Omega-3 fatty acids protect renal functions by increasing docosahexaenoic acid-derived metabolite levels in SHR.Cg-Lepr(cp)/NDmcr rats, a metabolic syndrome model - PubMed (original) (raw)

Omega-3 fatty acids protect renal functions by increasing docosahexaenoic acid-derived metabolite levels in SHR.Cg-Lepr(cp)/NDmcr rats, a metabolic syndrome model

Masanori Katakura et al. Molecules. 2014.

Abstract

The omega-3 polyunsaturated fatty acids (ω-3 PUFAs) docosahexaenoic acid (DHA) and/or eicosapentaenoic acid (EPA) protect against diabetic nephropathy by inhibiting inflammation. The aim of this study was to assess the effects of highly purified DHA and EPA or EPA only administration on renal function and renal eicosanoid and docosanoid levels in an animal model of metabolic syndrome, SHR.Cg-Lepr(cp)/NDmcr (SHRcp) rats. Male SHRcp rats were divided into 3 groups. Control (5% arabic gum), TAK-085 (300 mg/kg/day, containing 467 mg/g EPA and 365 mg/g DHA), or EPA (300 mg/kg/day) was orally administered for 20 weeks.

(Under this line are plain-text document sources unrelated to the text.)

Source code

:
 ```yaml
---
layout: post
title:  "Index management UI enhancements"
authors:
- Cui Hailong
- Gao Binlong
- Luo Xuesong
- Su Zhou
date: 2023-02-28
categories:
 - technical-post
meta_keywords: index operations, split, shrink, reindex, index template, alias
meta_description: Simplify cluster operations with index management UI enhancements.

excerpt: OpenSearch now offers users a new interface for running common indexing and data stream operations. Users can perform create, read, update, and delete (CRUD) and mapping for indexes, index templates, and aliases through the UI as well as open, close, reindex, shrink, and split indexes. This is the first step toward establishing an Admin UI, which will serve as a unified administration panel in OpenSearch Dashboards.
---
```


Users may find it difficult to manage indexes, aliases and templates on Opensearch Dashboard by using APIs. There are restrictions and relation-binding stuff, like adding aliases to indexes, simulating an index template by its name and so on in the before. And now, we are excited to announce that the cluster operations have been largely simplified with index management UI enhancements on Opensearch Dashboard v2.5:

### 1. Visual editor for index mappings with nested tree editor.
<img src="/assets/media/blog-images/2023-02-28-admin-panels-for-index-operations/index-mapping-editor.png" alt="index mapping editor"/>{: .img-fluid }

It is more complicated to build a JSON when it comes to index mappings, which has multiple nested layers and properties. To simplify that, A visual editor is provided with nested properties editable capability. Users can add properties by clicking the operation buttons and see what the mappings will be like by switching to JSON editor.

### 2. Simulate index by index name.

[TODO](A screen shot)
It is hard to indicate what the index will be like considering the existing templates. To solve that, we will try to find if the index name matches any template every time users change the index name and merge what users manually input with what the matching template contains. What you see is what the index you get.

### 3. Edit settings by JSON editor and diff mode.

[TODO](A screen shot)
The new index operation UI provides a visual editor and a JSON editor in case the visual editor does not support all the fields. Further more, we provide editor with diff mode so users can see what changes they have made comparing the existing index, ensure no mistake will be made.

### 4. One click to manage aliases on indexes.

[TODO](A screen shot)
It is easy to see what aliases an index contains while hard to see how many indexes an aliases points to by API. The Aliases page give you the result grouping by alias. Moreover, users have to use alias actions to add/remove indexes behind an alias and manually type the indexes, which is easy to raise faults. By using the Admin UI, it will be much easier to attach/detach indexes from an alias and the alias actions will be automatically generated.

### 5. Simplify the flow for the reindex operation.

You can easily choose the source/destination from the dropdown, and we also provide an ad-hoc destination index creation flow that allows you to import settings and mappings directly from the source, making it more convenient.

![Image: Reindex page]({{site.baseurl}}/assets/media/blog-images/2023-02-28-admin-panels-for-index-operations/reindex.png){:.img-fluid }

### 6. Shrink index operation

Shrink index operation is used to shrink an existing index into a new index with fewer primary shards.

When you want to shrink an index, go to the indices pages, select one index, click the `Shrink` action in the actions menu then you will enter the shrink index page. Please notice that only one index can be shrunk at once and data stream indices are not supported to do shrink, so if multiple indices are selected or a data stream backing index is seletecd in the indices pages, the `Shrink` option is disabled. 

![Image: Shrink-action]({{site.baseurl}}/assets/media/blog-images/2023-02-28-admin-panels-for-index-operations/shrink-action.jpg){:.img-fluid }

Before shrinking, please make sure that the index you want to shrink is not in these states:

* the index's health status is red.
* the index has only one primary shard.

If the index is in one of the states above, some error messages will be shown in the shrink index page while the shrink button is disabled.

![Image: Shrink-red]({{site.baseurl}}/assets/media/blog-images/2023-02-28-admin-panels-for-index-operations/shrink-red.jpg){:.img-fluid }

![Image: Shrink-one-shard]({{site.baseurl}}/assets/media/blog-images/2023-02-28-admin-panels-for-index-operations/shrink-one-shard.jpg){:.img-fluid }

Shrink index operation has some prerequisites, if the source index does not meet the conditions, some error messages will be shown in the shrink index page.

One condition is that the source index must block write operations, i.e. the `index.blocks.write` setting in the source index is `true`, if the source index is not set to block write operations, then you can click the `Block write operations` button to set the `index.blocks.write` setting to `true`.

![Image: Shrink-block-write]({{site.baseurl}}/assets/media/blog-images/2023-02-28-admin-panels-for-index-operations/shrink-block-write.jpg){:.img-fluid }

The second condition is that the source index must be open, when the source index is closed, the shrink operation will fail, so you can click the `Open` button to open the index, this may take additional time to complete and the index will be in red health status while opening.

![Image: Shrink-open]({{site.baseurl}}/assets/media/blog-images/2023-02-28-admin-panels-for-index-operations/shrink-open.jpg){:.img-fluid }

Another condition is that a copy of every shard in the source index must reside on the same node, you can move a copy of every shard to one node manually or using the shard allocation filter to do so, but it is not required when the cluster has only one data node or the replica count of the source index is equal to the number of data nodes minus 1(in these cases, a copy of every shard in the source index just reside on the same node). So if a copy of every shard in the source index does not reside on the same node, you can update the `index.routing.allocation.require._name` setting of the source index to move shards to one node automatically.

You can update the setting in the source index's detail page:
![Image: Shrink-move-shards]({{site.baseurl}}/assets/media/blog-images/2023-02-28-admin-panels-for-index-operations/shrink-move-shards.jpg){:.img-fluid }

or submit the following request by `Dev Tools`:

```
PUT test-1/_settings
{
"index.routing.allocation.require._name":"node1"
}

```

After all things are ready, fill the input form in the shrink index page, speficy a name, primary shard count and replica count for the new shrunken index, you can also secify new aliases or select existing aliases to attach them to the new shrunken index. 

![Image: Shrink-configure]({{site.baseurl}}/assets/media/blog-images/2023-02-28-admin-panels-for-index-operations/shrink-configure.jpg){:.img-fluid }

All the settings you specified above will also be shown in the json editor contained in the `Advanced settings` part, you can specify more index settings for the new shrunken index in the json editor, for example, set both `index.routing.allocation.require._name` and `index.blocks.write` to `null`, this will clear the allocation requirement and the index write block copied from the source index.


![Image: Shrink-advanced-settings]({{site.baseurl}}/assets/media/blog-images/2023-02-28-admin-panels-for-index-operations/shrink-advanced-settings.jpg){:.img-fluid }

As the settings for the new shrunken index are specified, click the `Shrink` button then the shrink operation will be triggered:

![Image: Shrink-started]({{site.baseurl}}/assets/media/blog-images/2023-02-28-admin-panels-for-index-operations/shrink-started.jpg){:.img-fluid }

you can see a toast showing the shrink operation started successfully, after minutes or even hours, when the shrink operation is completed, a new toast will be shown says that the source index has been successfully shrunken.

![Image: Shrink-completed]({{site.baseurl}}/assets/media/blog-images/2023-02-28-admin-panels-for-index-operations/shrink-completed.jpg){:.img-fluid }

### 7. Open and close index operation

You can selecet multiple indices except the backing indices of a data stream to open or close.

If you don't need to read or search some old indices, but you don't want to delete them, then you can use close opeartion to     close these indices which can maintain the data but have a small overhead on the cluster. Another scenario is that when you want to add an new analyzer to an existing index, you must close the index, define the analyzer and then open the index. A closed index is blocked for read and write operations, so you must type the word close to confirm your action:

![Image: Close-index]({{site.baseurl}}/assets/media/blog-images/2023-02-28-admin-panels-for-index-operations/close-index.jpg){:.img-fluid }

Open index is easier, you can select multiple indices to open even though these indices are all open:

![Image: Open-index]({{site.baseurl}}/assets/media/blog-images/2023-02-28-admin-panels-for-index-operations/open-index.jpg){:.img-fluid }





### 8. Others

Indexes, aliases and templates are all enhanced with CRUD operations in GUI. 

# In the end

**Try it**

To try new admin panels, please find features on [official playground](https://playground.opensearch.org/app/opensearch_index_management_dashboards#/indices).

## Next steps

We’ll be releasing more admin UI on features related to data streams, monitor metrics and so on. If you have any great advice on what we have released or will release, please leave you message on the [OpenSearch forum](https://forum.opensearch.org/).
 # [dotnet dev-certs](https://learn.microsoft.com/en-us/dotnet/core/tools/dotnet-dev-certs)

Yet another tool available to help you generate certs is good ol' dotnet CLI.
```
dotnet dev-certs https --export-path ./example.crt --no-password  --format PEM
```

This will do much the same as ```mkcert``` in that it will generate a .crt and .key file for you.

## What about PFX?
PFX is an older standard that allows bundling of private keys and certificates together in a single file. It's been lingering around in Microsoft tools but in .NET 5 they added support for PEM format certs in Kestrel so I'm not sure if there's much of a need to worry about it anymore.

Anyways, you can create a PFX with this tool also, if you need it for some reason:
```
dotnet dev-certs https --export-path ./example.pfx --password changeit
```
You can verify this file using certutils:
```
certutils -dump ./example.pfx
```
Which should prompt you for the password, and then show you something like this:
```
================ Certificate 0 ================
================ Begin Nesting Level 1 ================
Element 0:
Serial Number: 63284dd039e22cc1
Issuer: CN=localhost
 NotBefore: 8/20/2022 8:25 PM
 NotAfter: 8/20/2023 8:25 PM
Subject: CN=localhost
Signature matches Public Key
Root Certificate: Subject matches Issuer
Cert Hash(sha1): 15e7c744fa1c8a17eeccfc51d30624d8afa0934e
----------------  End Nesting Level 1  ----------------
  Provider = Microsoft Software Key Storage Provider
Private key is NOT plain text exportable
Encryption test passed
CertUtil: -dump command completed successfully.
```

The urinary albumin to creatinine ratio in the TAK-085-administered group was significantly lower than that in other groups. The glomerular sclerosis score in the TAK-085-administered group was significantly lower than that in the other groups. Although DHA levels were increased in total kidney fatty acids, the levels of nonesterified DHA were not significantly different among the 3 groups, whereas the levels of protectin D1, resolvin D1, and resolvin D2 were significantly increased in the TAK-085-administered group. The results show that the use of combination therapy with DHA and EPA in SHRcp rats improved or prevented renal failure associate with metabolic syndrome with decreasing triglyceride levels and increasing ω-3 PUFA lipid mediators.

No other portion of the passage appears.